■ Work item: Collect all lines below with the string "client".

■ Material shown:
_ _ _ _ _ _ _
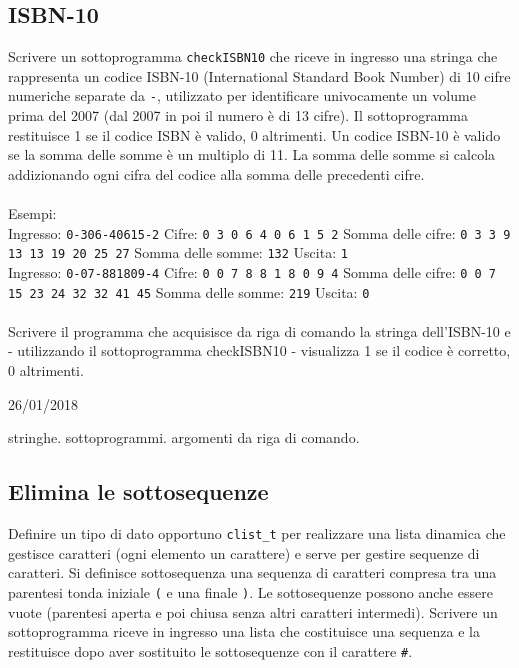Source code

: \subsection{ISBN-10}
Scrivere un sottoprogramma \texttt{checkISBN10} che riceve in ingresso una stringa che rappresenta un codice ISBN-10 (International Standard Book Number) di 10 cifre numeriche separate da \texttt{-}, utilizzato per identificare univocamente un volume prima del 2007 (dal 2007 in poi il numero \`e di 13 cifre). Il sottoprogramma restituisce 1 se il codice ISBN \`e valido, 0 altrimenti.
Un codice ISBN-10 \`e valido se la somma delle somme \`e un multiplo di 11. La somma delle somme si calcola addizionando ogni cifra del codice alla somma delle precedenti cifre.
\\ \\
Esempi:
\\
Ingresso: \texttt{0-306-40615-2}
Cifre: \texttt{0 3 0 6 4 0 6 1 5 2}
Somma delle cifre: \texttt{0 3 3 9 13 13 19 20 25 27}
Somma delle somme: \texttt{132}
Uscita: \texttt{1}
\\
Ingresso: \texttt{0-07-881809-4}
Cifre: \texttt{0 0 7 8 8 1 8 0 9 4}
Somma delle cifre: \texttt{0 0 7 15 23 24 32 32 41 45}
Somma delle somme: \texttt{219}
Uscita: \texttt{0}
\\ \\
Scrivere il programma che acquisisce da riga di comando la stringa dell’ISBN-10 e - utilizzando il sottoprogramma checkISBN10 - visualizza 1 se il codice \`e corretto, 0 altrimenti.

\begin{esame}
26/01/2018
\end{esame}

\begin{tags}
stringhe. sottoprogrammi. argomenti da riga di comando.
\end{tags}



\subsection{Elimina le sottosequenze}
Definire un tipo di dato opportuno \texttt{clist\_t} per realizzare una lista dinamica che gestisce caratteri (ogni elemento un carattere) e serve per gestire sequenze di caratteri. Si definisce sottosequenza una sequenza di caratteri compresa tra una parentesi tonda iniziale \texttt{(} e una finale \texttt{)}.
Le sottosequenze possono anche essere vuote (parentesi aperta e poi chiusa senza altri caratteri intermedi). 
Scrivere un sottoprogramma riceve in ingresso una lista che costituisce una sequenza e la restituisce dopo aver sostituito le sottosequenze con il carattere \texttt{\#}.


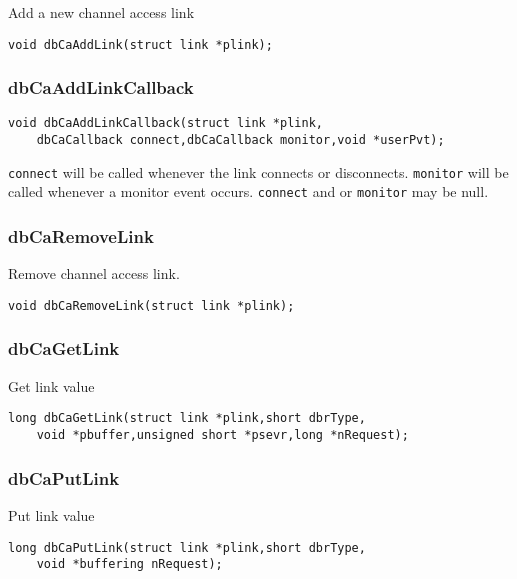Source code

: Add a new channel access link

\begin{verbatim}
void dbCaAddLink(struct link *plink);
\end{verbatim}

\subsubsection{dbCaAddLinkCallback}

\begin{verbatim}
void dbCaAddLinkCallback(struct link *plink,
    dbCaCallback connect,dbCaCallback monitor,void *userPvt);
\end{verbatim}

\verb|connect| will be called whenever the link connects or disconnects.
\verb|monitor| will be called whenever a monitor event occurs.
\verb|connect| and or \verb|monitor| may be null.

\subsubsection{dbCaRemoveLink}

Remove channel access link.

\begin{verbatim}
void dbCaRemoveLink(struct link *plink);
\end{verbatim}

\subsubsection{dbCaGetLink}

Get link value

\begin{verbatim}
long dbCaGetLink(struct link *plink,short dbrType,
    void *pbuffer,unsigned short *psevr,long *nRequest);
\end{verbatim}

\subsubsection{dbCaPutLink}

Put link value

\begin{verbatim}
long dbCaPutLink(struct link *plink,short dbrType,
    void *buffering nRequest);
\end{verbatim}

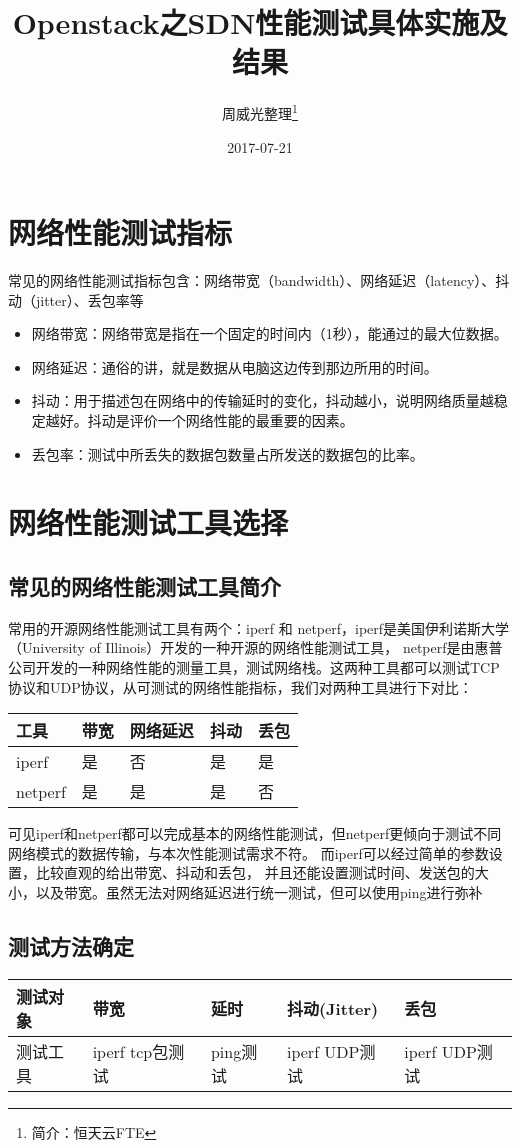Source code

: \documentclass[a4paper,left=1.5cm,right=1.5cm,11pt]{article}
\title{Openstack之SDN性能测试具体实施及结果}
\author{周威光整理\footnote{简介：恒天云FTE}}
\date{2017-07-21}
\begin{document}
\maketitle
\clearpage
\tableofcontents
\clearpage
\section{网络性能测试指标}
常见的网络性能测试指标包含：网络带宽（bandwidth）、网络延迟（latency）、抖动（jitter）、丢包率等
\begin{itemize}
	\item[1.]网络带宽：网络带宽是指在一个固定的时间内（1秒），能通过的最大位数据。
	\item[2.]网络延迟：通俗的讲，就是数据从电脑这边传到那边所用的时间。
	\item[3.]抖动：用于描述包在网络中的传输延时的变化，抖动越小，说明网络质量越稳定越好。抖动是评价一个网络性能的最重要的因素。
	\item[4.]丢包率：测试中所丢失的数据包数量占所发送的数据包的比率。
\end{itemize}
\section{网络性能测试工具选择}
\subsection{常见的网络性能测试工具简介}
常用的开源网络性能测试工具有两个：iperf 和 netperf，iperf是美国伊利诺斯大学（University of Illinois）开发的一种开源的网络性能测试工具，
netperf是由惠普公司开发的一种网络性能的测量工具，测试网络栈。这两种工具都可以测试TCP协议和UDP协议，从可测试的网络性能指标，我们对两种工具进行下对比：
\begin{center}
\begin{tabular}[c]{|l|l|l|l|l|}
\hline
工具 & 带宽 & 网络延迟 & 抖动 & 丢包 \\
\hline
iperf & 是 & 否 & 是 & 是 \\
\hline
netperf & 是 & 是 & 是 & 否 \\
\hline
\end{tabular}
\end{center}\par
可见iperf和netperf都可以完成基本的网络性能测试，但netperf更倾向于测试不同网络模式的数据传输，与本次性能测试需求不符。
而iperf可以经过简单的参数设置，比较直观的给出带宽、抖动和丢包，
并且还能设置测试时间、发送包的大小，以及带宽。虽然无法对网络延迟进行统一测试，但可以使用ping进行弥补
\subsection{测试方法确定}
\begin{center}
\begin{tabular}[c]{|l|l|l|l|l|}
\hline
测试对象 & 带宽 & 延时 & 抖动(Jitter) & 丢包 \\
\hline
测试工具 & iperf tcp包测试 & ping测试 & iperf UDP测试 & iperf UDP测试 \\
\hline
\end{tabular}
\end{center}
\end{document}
_ _ _ _ _ _ _
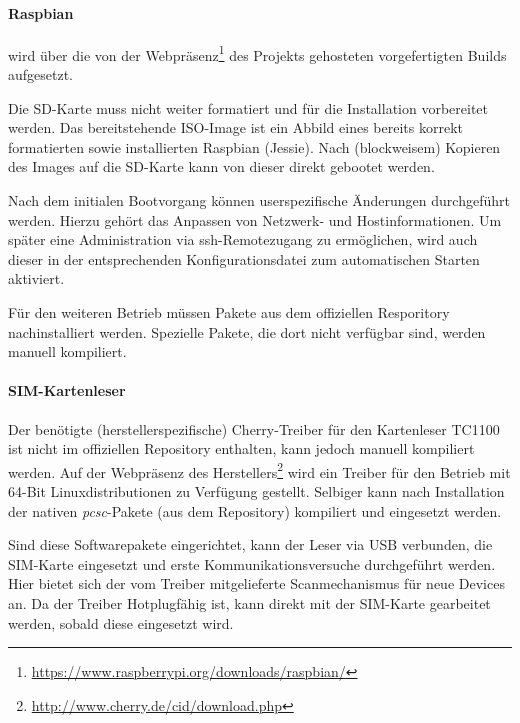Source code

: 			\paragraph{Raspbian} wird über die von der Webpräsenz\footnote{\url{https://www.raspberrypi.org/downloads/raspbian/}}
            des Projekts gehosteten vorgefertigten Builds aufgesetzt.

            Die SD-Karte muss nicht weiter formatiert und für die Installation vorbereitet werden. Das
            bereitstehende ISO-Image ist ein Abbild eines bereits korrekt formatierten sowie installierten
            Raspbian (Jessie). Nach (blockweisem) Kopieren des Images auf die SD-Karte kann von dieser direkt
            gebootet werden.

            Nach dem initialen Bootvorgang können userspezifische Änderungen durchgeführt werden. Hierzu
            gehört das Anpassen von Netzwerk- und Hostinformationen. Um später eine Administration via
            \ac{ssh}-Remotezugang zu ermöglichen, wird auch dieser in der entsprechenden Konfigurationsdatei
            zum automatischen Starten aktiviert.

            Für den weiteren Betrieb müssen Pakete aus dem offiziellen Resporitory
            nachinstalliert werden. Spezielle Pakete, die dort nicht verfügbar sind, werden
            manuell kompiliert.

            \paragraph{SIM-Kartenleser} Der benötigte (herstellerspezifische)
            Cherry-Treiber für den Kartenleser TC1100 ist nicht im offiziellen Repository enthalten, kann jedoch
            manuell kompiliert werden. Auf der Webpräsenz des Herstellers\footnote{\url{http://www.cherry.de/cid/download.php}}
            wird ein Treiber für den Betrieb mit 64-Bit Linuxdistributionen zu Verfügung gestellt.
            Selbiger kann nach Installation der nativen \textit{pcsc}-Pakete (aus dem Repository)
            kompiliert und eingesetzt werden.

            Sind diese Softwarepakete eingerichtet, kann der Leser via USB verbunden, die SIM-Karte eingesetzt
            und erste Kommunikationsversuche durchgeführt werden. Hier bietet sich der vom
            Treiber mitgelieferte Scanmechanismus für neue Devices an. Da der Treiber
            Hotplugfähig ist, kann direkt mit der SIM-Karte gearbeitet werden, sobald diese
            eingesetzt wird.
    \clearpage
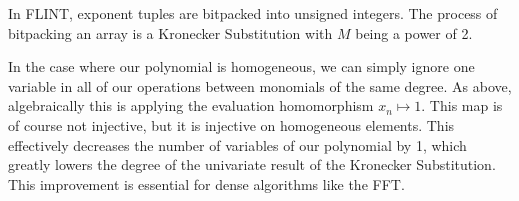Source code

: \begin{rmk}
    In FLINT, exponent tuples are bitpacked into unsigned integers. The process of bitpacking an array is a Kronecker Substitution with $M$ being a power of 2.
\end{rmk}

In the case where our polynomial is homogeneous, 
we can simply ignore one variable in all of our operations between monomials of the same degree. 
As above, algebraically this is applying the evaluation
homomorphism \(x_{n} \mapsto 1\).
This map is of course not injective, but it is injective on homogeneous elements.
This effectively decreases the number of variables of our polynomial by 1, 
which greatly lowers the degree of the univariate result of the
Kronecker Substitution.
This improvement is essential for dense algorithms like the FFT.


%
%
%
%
_ _ _ _ _ _ _
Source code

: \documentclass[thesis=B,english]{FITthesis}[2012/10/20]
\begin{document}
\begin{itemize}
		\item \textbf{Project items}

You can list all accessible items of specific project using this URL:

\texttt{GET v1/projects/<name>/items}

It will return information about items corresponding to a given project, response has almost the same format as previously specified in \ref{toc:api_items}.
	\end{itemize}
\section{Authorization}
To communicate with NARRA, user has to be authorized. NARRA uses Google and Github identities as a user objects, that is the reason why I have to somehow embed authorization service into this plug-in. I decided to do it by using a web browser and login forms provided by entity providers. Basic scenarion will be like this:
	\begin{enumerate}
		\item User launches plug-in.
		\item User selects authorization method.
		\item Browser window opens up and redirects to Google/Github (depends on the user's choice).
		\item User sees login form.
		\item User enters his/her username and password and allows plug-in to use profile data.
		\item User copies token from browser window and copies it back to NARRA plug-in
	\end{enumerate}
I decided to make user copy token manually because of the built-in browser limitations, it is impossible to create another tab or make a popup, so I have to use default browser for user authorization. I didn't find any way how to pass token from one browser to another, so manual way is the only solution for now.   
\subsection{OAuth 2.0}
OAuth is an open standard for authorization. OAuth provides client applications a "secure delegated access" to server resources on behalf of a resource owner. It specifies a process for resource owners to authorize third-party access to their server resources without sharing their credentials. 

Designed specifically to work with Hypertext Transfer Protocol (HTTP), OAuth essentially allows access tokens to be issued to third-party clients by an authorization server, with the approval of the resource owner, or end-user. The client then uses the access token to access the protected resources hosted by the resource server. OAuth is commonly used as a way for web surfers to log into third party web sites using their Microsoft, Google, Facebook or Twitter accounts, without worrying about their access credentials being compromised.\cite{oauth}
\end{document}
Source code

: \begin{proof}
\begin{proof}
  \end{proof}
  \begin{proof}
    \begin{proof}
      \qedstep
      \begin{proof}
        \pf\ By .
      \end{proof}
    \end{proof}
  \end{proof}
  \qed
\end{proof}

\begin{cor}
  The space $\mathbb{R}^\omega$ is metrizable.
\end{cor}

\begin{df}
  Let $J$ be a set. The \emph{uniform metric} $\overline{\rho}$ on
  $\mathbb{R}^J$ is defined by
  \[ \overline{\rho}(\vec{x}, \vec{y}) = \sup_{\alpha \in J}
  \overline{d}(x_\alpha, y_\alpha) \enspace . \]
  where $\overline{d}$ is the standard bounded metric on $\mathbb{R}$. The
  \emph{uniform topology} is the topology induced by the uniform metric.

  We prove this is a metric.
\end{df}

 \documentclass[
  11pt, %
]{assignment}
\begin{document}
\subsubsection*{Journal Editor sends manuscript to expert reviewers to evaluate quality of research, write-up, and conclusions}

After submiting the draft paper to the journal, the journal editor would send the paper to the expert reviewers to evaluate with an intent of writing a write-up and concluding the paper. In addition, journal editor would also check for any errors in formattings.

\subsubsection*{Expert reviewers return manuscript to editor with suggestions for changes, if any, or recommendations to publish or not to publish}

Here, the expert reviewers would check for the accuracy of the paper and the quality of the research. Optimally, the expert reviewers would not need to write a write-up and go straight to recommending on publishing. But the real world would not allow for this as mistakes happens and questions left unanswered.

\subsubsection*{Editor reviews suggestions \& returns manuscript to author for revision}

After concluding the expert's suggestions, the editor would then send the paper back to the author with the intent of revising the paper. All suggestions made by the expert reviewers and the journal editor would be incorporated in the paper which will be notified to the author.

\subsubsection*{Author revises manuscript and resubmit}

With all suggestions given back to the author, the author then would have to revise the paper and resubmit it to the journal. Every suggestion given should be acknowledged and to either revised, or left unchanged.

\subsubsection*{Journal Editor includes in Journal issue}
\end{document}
_ _ _ _ _ _ _
■ Answer:
OAuth is an open standard for authorization. OAuth provides client applications a "secure delegated access" to server resources on behalf of a resource owner. It specifies a process for resource owners to authorize third-party access to their server resources without sharing their credentials. 
Designed specifically to work with Hypertext Transfer Protocol (HTTP), OAuth essentially allows access tokens to be issued to third-party clients by an authorization server, with the approval of the resource owner, or end-user. The client then uses the access token to access the protected resources hosted by the resource server. OAuth is commonly used as a way for web surfers to log into third party web sites using their Microsoft, Google, Facebook or Twitter accounts, without worrying about their access credentials being compromised.\cite{oauth}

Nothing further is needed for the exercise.